The harsh conditions of the Great Plains meant that both the new settlers and the Native Americans had to struggle to survive, and they fought hard against anyone who threatened their way of life.
There was little understanding between the various sides in the conflict, making it hard to distinguish between 'goodies' and 'baddies'.
There a number of ways you can look at the conflict on the Plains:
It is possible to see the conflict as a clash of cultures. White Americans did not understand the Native Americans' way of life. Consequently, they distrusted and feared them, and could believe anything (including torture and deceit) of a people they did not understand. Conversely, the Native Americans felt that white Americans were devils who ruined the earth. Differences of culture caused them to hate and despise each other, and led to war.
The wars might be seen as the result of racism. The white settlers believed that the Native Americans were inferior. They felt justified in saying that 'complete extermination is our motto', and in slaughtering the buffalo to starve the Native Americans to death. In 1864, Colonel Chivington justified the massacre at Sand Creek by saying:
Kill them all, big and little: nits make lice.

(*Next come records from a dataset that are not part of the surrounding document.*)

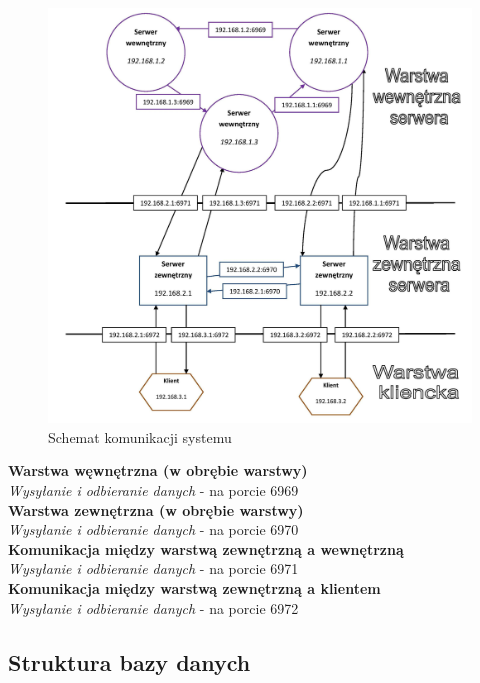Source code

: {\begin{figure}[h!tb]
\begin{center}
\includegraphics[width=0.9\linewidth]{img/komunikacja_schemat.jpg} 
\caption{Schemat komunikacji systemu}
\label{img:schem_kom}
\end{center}
\end{figure}

\textbf{Warstwa węwnętrzna (w obrębie warstwy)} \\
\textit{Wysyłanie i odbieranie danych} - na porcie 6969 \\

\textbf{Warstwa zewnętrzna (w obrębie warstwy)} \\
\textit{Wysyłanie i odbieranie danych} - na porcie 6970 \\


\textbf{Komunikacja między warstwą zewnętrzną a wewnętrzną} \\
\textit{Wysyłanie i odbieranie danych} - na porcie 6971 \\


\textbf{Komunikacja między warstwą zewnętrzną a klientem} \\
\textit{Wysyłanie i odbieranie danych} - na porcie 6972 \\

\subsection[Struktura bazy danych]{Struktura bazy danych}

}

Faced by an attitude of genocide, Native Americans had nothing to lose - as the Sioux Chief Gall said:
You fought me and I had to fight back.
It could be argued that war broke out simply because the white men wanted the Great Plains - firstly to cross, then for gold, then for cattle and then for farming. Many white Americans believed that it was their manifest destiny to take over the Plains. They took the land that Native Americans believed belonged to everyone.